Task description. Return each line of the data below exactly, omitting any pictures.
#### Dataset records
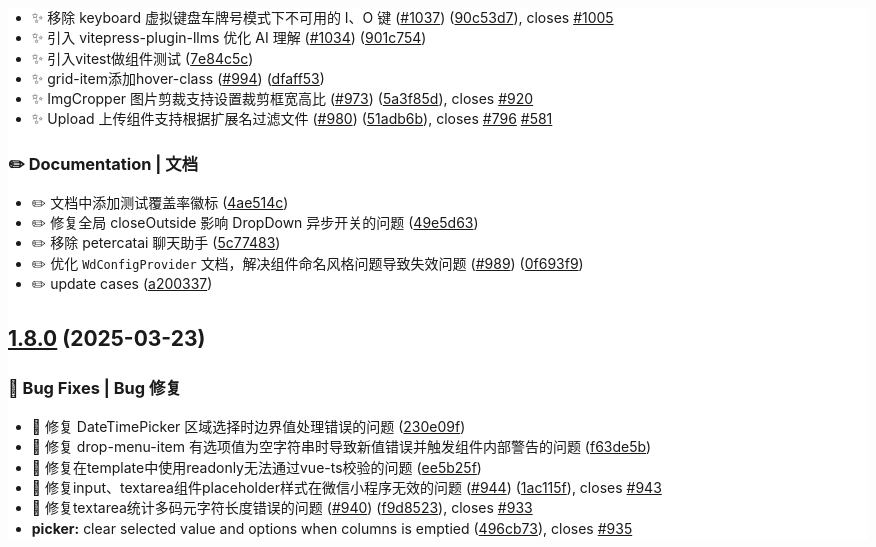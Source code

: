 * ✨ 移除 keyboard 虚拟键盘车牌号模式下不可用的 I、O 键 ([#1037](https://github.com/Moonofweisheng/wot-ui-plus/issues/1037)) ([90c53d7](https://github.com/Moonofweisheng/wot-ui-plus/commit/90c53d7e2c3208827433093023711c93610df7da)), closes [#1005](https://github.com/Moonofweisheng/wot-ui-plus/issues/1005)
* ✨ 引入 vitepress-plugin-llms 优化 AI 理解 ([#1034](https://github.com/Moonofweisheng/wot-ui-plus/issues/1034)) ([901c754](https://github.com/Moonofweisheng/wot-ui-plus/commit/901c7548fca2bc42c597bb5780769f05e63ede96))
* ✨ 引入vitest做组件测试 ([7e84c5c](https://github.com/Moonofweisheng/wot-ui-plus/commit/7e84c5c91f3c351922e976255dc97281c1fe371b))
* ✨ grid-item添加hover-class ([#994](https://github.com/Moonofweisheng/wot-ui-plus/issues/994)) ([dfaff53](https://github.com/Moonofweisheng/wot-ui-plus/commit/dfaff531cb0a78ec1201f323c5d3326ca967c1e7))
* ✨ ImgCropper 图片剪裁支持设置裁剪框宽高比 ([#973](https://github.com/Moonofweisheng/wot-ui-plus/issues/973)) ([5a3f85d](https://github.com/Moonofweisheng/wot-ui-plus/commit/5a3f85df6f1e3e54954754b832b0427b67559d58)), closes [#920](https://github.com/Moonofweisheng/wot-ui-plus/issues/920)
* ✨ Upload 上传组件支持根据扩展名过滤文件 ([#980](https://github.com/Moonofweisheng/wot-ui-plus/issues/980)) ([51adb6b](https://github.com/Moonofweisheng/wot-ui-plus/commit/51adb6b8a9911e8d64ef376b19a4aef900b52789)), closes [#796](https://github.com/Moonofweisheng/wot-ui-plus/issues/796) [#581](https://github.com/Moonofweisheng/wot-ui-plus/issues/581)


### ✏️ Documentation | 文档

* ✏️  文档中添加测试覆盖率徽标 ([4ae514c](https://github.com/Moonofweisheng/wot-ui-plus/commit/4ae514c716f1c3b0cb2b05443b995eec4fb82b21))
* ✏️  修复全局 closeOutside 影响 DropDown 异步开关的问题 ([49e5d63](https://github.com/Moonofweisheng/wot-ui-plus/commit/49e5d63dd17b48c00648bcab05cb93e743ca43ab))
* ✏️  移除 petercatai 聊天助手 ([5c77483](https://github.com/Moonofweisheng/wot-ui-plus/commit/5c77483974189e8b22587407ff9baf484a5779da))
* ✏️  优化 `WdConfigProvider` 文档，解决组件命名风格问题导致失效问题 ([#989](https://github.com/Moonofweisheng/wot-ui-plus/issues/989)) ([0f693f9](https://github.com/Moonofweisheng/wot-ui-plus/commit/0f693f9784224ee0949d4a7efc66985224bf0d5b))
* ✏️  update cases ([a200337](https://github.com/Moonofweisheng/wot-ui-plus/commit/a2003378636a25c253a8596f5afbbbcf6ad3e419))

## [1.8.0](https://github.com/Moonofweisheng/wot-ui-plus/compare/v1.7.1...v1.8.0) (2025-03-23)


### 🐛 Bug Fixes | Bug 修复

* 🐛 修复 DateTimePicker 区域选择时边界值处理错误的问题 ([230e09f](https://github.com/Moonofweisheng/wot-ui-plus/commit/230e09ff2ac25550b0efc2628827b70162041aad))
* 🐛 修复 drop-menu-item 有选项值为空字符串时导致新值错误并触发组件内部警告的问题 ([f63de5b](https://github.com/Moonofweisheng/wot-ui-plus/commit/f63de5bd1d3453e844c058a9f185c0a5e56bcf67))
* 🐛 修复在template中使用readonly无法通过vue-ts校验的问题 ([ee5b25f](https://github.com/Moonofweisheng/wot-ui-plus/commit/ee5b25fbc36a24cab02576757226f26fb9e27777))
* 🐛 修复input、textarea组件placeholder样式在微信小程序无效的问题 ([#944](https://github.com/Moonofweisheng/wot-ui-plus/issues/944)) ([1ac115f](https://github.com/Moonofweisheng/wot-ui-plus/commit/1ac115fdac310760e630e8745b438f96c6b88386)), closes [#943](https://github.com/Moonofweisheng/wot-ui-plus/issues/943)
* 🐛 修复textarea统计多码元字符长度错误的问题 ([#940](https://github.com/Moonofweisheng/wot-ui-plus/issues/940)) ([f9d8523](https://github.com/Moonofweisheng/wot-ui-plus/commit/f9d85232c4142f0c957fa3c829dd3321c7ad56e5)), closes [#933](https://github.com/Moonofweisheng/wot-ui-plus/issues/933)
* **picker:** clear selected value and options when columns is emptied ([496cb73](https://github.com/Moonofweisheng/wot-ui-plus/commit/496cb732b1ab0e69517d629e147b673692631f98)), closes [#935](https://github.com/Moonofweisheng/wot-ui-plus/issues/935)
########
Exercise output.
Source code

: * ✨ 移除 keyboard 虚拟键盘车牌号模式下不可用的 I、O 键 ([#1037](https://github.com/Moonofweisheng/wot-ui-plus/issues/1037)) ([90c53d7](https://github.com/Moonofweisheng/wot-ui-plus/commit/90c53d7e2c3208827433093023711c93610df7da)), closes [#1005](https://github.com/Moonofweisheng/wot-ui-plus/issues/1005)
* ✨ 引入 vitepress-plugin-llms 优化 AI 理解 ([#1034](https://github.com/Moonofweisheng/wot-ui-plus/issues/1034)) ([901c754](https://github.com/Moonofweisheng/wot-ui-plus/commit/901c7548fca2bc42c597bb5780769f05e63ede96))
* ✨ 引入vitest做组件测试 ([7e84c5c](https://github.com/Moonofweisheng/wot-ui-plus/commit/7e84c5c91f3c351922e976255dc97281c1fe371b))
* ✨ grid-item添加hover-class ([#994](https://github.com/Moonofweisheng/wot-ui-plus/issues/994)) ([dfaff53](https://github.com/Moonofweisheng/wot-ui-plus/commit/dfaff531cb0a78ec1201f323c5d3326ca967c1e7))
* ✨ ImgCropper 图片剪裁支持设置裁剪框宽高比 ([#973](https://github.com/Moonofweisheng/wot-ui-plus/issues/973)) ([5a3f85d](https://github.com/Moonofweisheng/wot-ui-plus/commit/5a3f85df6f1e3e54954754b832b0427b67559d58)), closes [#920](https://github.com/Moonofweisheng/wot-ui-plus/issues/920)
* ✨ Upload 上传组件支持根据扩展名过滤文件 ([#980](https://github.com/Moonofweisheng/wot-ui-plus/issues/980)) ([51adb6b](https://github.com/Moonofweisheng/wot-ui-plus/commit/51adb6b8a9911e8d64ef376b19a4aef900b52789)), closes [#796](https://github.com/Moonofweisheng/wot-ui-plus/issues/796) [#581](https://github.com/Moonofweisheng/wot-ui-plus/issues/581)


### ✏️ Documentation | 文档

* ✏️  文档中添加测试覆盖率徽标 ([4ae514c](https://github.com/Moonofweisheng/wot-ui-plus/commit/4ae514c716f1c3b0cb2b05443b995eec4fb82b21))
* ✏️  修复全局 closeOutside 影响 DropDown 异步开关的问题 ([49e5d63](https://github.com/Moonofweisheng/wot-ui-plus/commit/49e5d63dd17b48c00648bcab05cb93e743ca43ab))
* ✏️  移除 petercatai 聊天助手 ([5c77483](https://github.com/Moonofweisheng/wot-ui-plus/commit/5c77483974189e8b22587407ff9baf484a5779da))
* ✏️  优化 `WdConfigProvider` 文档，解决组件命名风格问题导致失效问题 ([#989](https://github.com/Moonofweisheng/wot-ui-plus/issues/989)) ([0f693f9](https://github.com/Moonofweisheng/wot-ui-plus/commit/0f693f9784224ee0949d4a7efc66985224bf0d5b))
* ✏️  update cases ([a200337](https://github.com/Moonofweisheng/wot-ui-plus/commit/a2003378636a25c253a8596f5afbbbcf6ad3e419))

## [1.8.0](https://github.com/Moonofweisheng/wot-ui-plus/compare/v1.7.1...v1.8.0) (2025-03-23)


### 🐛 Bug Fixes | Bug 修复

* 🐛 修复 DateTimePicker 区域选择时边界值处理错误的问题 ([230e09f](https://github.com/Moonofweisheng/wot-ui-plus/commit/230e09ff2ac25550b0efc2628827b70162041aad))
* 🐛 修复 drop-menu-item 有选项值为空字符串时导致新值错误并触发组件内部警告的问题 ([f63de5b](https://github.com/Moonofweisheng/wot-ui-plus/commit/f63de5bd1d3453e844c058a9f185c0a5e56bcf67))
* 🐛 修复在template中使用readonly无法通过vue-ts校验的问题 ([ee5b25f](https://github.com/Moonofweisheng/wot-ui-plus/commit/ee5b25fbc36a24cab02576757226f26fb9e27777))
* 🐛 修复input、textarea组件placeholder样式在微信小程序无效的问题 ([#944](https://github.com/Moonofweisheng/wot-ui-plus/issues/944)) ([1ac115f](https://github.com/Moonofweisheng/wot-ui-plus/commit/1ac115fdac310760e630e8745b438f96c6b88386)), closes [#943](https://github.com/Moonofweisheng/wot-ui-plus/issues/943)
* 🐛 修复textarea统计多码元字符长度错误的问题 ([#940](https://github.com/Moonofweisheng/wot-ui-plus/issues/940)) ([f9d8523](https://github.com/Moonofweisheng/wot-ui-plus/commit/f9d85232c4142f0c957fa3c829dd3321c7ad56e5)), closes [#933](https://github.com/Moonofweisheng/wot-ui-plus/issues/933)
* **picker:** clear selected value and options when columns is emptied ([496cb73](https://github.com/Moonofweisheng/wot-ui-plus/commit/496cb732b1ab0e69517d629e147b673692631f98)), closes [#935](https://github.com/Moonofweisheng/wot-ui-plus/issues/935)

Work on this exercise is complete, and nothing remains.